У Константина Хабенского Колчак — пожалуй, первый нерасщепленный характер среди его персонажей. И почти параллельно со съемками в «Адмирале» он сыграл своего современника. Того самого Гамлета наших дней, о котором шла речь в начале очерка, Костю Лукашина в «Иронии судьбы-2». Пусть эта картина осталась только слабой вариацией очаровательной, тонкой картины Эльдара Рязанова. Пусть холодная аморфность Елизаветы Боярской заставляет ностальгически вспоминать прелестную женственность и трепетность Нади из старого фильма. Пусть на экране то и дело раздражает откровенный, до прямого цинизма, натиск рекламы модных телефонов, сигарет, напитков — в соответствии с законами нынешнего дикого капитализма, нашедшего для себя нишу в кино. Пусть… Но в новой версии явился актер, который прорывает рамки примитивного сценария, раздвигает границы стандартных режиссерских решений. Его Лукашин вырастает из российских тревог и боли XXI века, из обломков прошлого и все-таки надежд на будущее. Хабенский смог укрупнить портрет наших нынешних реалий и на этом материале. Дополняя его еще одним, практически постоянным для него мотивом: неукорененность человека в современной повседневности, вышвыривающей, стирающей интеллигента, позволяющего себе существовать по собственным критериям.
Этот Костя Лукашин не романтический бродяга, какими были интеллигенты 60-х годов прошлого века. Но он и не из нынешних хозяев жизни. В новой, принципиально изменившейся социальной и духовной структуре он сторонний наблюдатель. В нем много, как говорил классик, «человеческого, слишком человеческого». Этим он как бы неосознанно противостоит горестному убыванию идеального, что сегодня, кажется, стало процессом необратимым. Его противостояние ни в коем случае не открыто тенденциозно, не облечено в полемику. Просто Лукашин не позволяет деформировать собственную личность: еще одно возвращение к русской и советской классике.

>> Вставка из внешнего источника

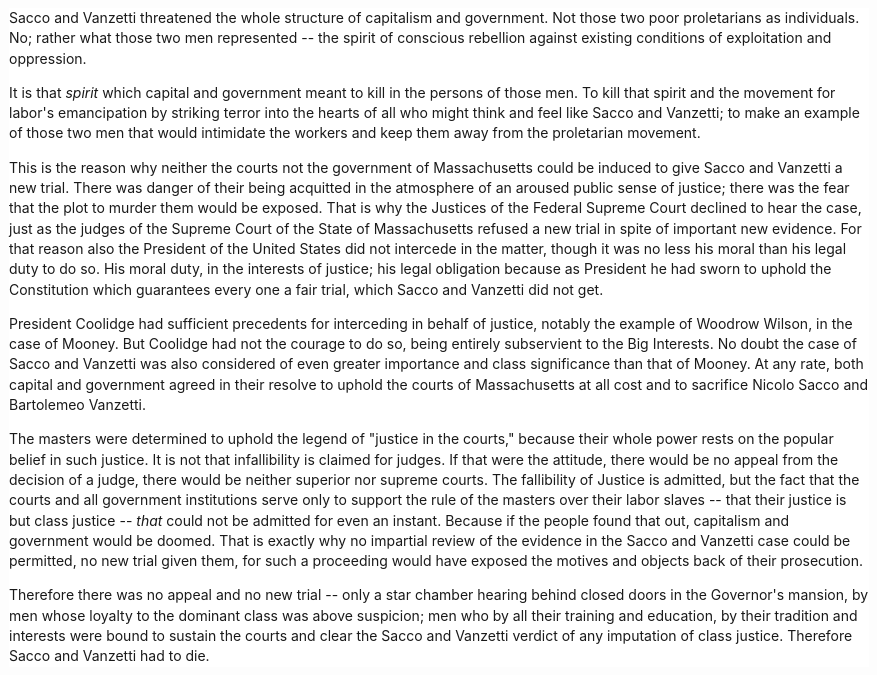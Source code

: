 
Sacco and Vanzetti threatened the whole structure of capitalism and
government. Not those two poor proletarians as individuals. No; rather
what those two men represented -- the spirit of conscious rebellion
against existing conditions of exploitation and oppression.

It is that _spirit_ which capital and government meant to kill in the
persons of those men. To kill that spirit and the movement for labor's
emancipation by striking terror into the hearts of all who might think
and feel like Sacco and Vanzetti; to make an example of those two men
that would intimidate the workers and keep them away from the
proletarian movement.

This is the reason why neither the courts not the government of
Massachusetts could be induced to give Sacco and Vanzetti a new trial.
There was danger of their being acquitted in the atmosphere of an
aroused public sense of justice; there was the fear that the plot to
murder them would be exposed. That is why the Justices of the Federal
Supreme Court declined to hear the case, just as the judges of the
Supreme Court of the State of Massachusetts refused a new trial in spite
of important new evidence. For that reason also the President of the
United States did not intercede in the matter, though it was no less his
moral than his legal duty to do so. His moral duty, in the interests of
justice; his legal obligation because as President he had sworn to
uphold the Constitution which guarantees every one a fair trial, which
Sacco and Vanzetti did not get.

President Coolidge had sufficient precedents for interceding in behalf
of justice, notably the example of Woodrow Wilson, in the case of
Mooney. But Coolidge had not the courage to do so, being entirely
subservient to the Big Interests. No doubt the case of Sacco and
Vanzetti was also considered of even greater importance and class
significance than that of Mooney. At any rate, both capital and
government agreed in their resolve to uphold the courts of Massachusetts
at all cost and to sacrifice Nicolo Sacco and Bartolemeo Vanzetti.

The masters were determined to uphold the legend of "justice in the
courts," because their whole power rests on the popular belief in such
justice. It is not that infallibility is claimed for judges. If that
were the attitude, there would be no appeal from the decision of a
judge, there would be neither superior nor supreme courts. The
fallibility of Justice is admitted, but the fact that the courts and all
government institutions serve only to support the rule of the masters
over their labor slaves -- that their justice is but class justice --
_that_ could not be admitted for even an instant. Because if the people
found that out, capitalism and government would be doomed. That is
exactly why no impartial review of the evidence in the Sacco and
Vanzetti case could be permitted, no new trial given them, for such a
proceeding would have exposed the motives and objects back of their
prosecution.

Therefore there was no appeal and no new trial -- only a star chamber
hearing behind closed doors in the Governor's mansion, by men whose
loyalty to the dominant class was above suspicion; men who by all their
training and education, by their tradition and interests were bound to
sustain the courts and clear the Sacco and Vanzetti verdict of any
imputation of class justice. Therefore Sacco and Vanzetti had to die.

С иронией и изящной отстраненностью Лукашин подводит зрителей к тому, что даже в склочном современном раздрае и корысти как движителе поступков громадного количества людей личность может самоосуществиться, не преступая черту. Он напомнил, что у человека есть и право, и долг быть самим собой. Обычным человеком с, возможно, необычным для многих способом мышления и существования, которые на самом деле и есть нормальные…

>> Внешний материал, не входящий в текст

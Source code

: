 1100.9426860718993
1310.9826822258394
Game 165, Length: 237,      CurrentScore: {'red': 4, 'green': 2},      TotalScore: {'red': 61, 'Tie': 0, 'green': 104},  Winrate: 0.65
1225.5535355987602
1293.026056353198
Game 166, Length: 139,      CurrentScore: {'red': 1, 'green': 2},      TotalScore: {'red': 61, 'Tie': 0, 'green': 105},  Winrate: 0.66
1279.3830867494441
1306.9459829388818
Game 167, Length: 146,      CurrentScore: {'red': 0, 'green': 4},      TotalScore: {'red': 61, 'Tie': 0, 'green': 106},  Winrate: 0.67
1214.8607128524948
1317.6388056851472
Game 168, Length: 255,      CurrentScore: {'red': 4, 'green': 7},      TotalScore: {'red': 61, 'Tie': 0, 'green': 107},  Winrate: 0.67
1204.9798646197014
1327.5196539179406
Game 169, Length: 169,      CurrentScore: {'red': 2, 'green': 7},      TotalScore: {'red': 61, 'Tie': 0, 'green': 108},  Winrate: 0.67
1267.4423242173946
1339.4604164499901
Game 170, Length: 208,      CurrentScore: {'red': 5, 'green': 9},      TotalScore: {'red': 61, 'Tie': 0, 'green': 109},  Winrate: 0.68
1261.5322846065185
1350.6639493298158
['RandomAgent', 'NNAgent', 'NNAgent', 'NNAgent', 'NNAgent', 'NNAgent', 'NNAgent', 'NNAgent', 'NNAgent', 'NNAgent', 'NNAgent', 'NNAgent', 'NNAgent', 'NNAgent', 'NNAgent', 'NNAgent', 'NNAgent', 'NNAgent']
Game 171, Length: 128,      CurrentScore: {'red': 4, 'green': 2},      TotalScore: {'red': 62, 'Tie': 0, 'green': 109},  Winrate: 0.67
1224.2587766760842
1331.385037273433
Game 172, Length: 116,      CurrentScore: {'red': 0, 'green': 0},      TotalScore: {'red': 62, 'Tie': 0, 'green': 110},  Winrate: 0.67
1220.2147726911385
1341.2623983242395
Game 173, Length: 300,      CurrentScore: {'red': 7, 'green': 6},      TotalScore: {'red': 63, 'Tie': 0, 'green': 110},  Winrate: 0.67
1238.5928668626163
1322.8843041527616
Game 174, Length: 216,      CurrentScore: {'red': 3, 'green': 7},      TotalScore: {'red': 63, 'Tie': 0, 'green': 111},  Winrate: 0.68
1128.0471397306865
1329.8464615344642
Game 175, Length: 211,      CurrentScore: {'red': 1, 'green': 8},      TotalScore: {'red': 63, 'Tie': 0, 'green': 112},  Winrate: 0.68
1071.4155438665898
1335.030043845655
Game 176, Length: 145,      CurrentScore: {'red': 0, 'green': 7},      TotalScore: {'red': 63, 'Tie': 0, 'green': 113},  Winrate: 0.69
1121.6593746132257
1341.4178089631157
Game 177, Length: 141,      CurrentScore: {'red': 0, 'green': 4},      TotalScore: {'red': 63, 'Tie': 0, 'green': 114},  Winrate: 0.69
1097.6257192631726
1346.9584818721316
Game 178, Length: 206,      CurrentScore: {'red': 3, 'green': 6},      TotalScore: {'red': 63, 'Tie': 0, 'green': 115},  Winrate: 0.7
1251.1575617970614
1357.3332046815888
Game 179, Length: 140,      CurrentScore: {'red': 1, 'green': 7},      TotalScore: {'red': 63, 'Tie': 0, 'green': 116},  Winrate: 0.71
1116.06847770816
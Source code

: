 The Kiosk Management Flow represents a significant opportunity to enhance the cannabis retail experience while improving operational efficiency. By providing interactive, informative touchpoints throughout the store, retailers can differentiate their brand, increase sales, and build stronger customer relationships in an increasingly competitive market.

История абсурдного вояжа Лукашина в Санкт-Петербург — своего рода лаборатория, в которой испытывается герой. Эти испытания он выдерживает, окрашивая происходящее искренней эмоциональной взвинченностью. Хабенский словно стремится уйти от повсюду маячащего, от хорошо знакомого нам пугающего призрака персонажа, наделенного душевной амнезией, болезнью, корни которой в прошлом веке. Лукашина не устраивает штиль.
По возрасту Хабенский почти не причастен к советскому периоду застоя. Но он кожей чувствует опасность подобной атмосферы, которая не может не влиять на личные отношения между людьми, даже в обычном течении жизни. Он не хочет отформованного, отшлифованного до безликого глянца существования. Обыденность, дозированность чувств не для него. Ему нужен весь простор жизни, насквозь, до конца. Если вернуться к Лукашину, то он понимает, что это трудный путь. Но его надо пройти. Достанет ли сил? Актер думает и об этом. Наверное, в том числе и о самом себе, взвалившем на себя, поначалу неосознанно, а теперь уже осознавая, свою миссию, огромную ношу. Он ищет героев в нашем негероическом времени. И порой находит их.